I've spent my entire adult life obsessed with the intellectual notion of the relationship between an individual and the notion of a community. Seriously obsessed with it. It permeates almost everything I think about.
In the fall of 1990, I moved into Kresge College, Building R8, The Zoo at UC Santa Cruz. The building was thusly named because they were apartments with two sets of sliding glass doors that allowed the general public to see into the living room and kitchens of the dwellings... like an exhibit at a zoo. That's a reasonable and accurate description, and one pushed by the UCSC and Kresge College administrations.
The reality of it was more like this. We were a bunch of wild animals. Maniacs. 18-20 year olds free for the first time in their lives. With access to booze, and weed, and acid, and mushrooms, and just about any other psychoactive substance you could imagine. We partook. Joyfully. Somewhat recklessly. Frequently. Copiously.
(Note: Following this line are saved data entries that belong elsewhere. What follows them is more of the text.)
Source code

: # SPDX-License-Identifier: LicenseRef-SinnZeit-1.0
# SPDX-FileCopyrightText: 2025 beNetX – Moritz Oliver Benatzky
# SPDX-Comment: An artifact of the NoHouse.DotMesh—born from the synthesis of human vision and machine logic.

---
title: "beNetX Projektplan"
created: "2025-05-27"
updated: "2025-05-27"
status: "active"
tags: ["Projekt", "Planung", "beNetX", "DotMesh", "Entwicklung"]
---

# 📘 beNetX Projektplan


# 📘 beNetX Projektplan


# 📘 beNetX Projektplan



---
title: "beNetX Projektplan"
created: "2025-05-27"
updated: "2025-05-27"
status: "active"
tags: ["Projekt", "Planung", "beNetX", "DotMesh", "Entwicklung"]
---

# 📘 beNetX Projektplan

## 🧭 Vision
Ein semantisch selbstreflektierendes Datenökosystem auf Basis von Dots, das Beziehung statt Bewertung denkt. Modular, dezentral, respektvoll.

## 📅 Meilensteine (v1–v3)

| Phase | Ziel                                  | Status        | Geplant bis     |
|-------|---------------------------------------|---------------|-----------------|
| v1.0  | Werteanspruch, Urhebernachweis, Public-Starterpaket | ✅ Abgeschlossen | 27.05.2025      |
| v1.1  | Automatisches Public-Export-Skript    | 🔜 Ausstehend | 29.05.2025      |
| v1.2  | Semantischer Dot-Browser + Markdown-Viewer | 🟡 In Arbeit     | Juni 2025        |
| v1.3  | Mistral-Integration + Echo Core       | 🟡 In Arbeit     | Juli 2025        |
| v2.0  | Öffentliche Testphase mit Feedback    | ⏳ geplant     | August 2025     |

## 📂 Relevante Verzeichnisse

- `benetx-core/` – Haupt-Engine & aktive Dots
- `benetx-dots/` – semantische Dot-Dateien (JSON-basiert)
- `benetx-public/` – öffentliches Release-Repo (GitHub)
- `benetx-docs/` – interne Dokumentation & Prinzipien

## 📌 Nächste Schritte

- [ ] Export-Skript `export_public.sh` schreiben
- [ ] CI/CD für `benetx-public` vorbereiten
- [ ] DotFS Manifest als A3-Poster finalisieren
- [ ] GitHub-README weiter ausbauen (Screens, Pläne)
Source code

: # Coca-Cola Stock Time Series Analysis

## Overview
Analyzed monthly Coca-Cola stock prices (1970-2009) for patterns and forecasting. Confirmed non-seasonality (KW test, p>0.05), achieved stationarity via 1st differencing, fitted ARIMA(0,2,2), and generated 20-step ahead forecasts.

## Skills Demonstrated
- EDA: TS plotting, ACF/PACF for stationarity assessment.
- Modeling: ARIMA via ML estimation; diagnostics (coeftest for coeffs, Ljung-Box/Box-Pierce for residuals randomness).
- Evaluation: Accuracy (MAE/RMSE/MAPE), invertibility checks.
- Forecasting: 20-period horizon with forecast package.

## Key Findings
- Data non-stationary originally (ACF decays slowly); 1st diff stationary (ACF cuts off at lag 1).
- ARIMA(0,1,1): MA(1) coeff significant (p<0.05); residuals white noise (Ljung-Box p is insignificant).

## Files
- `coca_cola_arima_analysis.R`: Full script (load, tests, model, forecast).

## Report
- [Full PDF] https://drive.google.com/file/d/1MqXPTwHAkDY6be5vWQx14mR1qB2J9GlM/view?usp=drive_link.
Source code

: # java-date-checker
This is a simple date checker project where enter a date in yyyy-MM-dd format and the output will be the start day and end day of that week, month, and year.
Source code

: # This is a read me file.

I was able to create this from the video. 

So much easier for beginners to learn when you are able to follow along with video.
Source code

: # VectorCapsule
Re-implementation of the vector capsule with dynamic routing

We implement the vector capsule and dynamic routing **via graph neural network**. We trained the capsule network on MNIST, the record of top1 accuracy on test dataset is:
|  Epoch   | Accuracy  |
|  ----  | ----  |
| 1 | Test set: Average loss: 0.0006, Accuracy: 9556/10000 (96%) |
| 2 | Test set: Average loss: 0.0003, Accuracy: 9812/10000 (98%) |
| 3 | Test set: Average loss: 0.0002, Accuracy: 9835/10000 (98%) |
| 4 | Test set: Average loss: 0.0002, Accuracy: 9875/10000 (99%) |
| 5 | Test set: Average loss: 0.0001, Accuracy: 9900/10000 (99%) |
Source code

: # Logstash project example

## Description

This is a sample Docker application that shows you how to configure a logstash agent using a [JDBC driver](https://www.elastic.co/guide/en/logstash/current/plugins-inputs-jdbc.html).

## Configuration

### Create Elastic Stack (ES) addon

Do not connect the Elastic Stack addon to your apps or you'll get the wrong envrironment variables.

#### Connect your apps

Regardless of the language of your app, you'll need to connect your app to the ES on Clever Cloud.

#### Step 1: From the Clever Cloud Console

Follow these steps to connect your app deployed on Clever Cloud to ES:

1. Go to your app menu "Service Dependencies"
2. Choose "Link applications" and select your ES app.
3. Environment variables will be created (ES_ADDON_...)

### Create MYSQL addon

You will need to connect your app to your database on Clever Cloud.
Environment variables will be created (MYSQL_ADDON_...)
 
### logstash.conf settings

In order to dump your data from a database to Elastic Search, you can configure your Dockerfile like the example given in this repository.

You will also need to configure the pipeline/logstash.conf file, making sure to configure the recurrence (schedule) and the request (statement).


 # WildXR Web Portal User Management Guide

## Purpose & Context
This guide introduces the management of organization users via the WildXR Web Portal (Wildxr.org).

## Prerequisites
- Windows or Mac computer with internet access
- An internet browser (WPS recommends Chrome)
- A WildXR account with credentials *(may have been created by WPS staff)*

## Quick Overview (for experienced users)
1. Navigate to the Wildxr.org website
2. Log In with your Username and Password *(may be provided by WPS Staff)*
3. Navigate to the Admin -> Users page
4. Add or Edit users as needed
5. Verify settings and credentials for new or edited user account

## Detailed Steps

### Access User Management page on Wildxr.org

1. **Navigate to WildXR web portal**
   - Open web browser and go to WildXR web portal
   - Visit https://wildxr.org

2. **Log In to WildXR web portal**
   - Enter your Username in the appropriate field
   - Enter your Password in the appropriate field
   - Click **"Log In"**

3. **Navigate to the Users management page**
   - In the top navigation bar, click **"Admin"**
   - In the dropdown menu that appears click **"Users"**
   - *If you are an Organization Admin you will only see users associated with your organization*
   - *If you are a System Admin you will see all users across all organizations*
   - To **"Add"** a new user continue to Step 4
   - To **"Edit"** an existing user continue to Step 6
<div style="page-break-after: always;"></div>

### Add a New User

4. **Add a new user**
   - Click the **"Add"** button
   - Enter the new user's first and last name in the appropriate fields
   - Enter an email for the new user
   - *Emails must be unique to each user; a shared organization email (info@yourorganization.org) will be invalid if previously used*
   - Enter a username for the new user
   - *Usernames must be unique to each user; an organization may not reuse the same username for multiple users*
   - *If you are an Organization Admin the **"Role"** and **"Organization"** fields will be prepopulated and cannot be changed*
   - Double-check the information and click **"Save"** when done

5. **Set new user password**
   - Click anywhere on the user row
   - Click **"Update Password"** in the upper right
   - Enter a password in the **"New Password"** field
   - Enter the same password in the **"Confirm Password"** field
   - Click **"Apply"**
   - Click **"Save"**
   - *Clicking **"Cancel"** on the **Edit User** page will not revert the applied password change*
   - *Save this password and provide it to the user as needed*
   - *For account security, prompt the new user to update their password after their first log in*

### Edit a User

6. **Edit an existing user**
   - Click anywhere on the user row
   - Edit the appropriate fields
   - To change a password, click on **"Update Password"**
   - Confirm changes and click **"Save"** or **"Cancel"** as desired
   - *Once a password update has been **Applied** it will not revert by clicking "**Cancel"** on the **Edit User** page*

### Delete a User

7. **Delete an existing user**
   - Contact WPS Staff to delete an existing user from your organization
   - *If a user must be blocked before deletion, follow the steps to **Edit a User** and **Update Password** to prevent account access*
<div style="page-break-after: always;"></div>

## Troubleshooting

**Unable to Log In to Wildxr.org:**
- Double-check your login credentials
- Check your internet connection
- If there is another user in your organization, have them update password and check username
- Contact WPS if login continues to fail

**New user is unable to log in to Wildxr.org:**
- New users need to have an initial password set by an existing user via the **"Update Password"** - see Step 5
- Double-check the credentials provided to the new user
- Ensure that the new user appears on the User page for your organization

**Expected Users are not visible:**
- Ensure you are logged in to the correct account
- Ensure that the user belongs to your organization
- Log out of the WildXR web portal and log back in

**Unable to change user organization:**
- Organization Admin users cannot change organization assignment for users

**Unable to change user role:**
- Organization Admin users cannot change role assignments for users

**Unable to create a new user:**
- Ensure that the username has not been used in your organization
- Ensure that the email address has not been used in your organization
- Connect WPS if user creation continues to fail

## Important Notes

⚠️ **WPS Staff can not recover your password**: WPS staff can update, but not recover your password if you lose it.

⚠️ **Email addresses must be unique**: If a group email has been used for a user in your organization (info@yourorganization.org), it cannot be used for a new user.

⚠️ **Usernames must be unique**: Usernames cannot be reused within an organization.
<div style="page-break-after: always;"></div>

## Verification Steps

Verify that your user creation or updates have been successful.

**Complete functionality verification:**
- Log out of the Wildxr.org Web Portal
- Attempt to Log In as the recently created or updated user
Our apartment was on the bottom floor in the middle of R8. We were prime zoo exhibit material. Playing along with the joke, we'd sometimes sit in the living room eating bananas, drinking beer, and generally acting slovenly for the entertainment of the passers by.
The living room was separated from the kitchen by a partial wall. There was a large plastered over area on the wall that looked relatively recently patched. We wondered about it until one night....
It was a building-wide party early on in my first semester. I'd gotten to know a number of my building mates fairly well by this point. I was chatting drunkenly with my upstairs neighbor Todd. We were Python buddies. Always had a Holy Grail or Flying Circus quote at the ready for one another. I wondered aloud about the giant plaster job on the living room wall.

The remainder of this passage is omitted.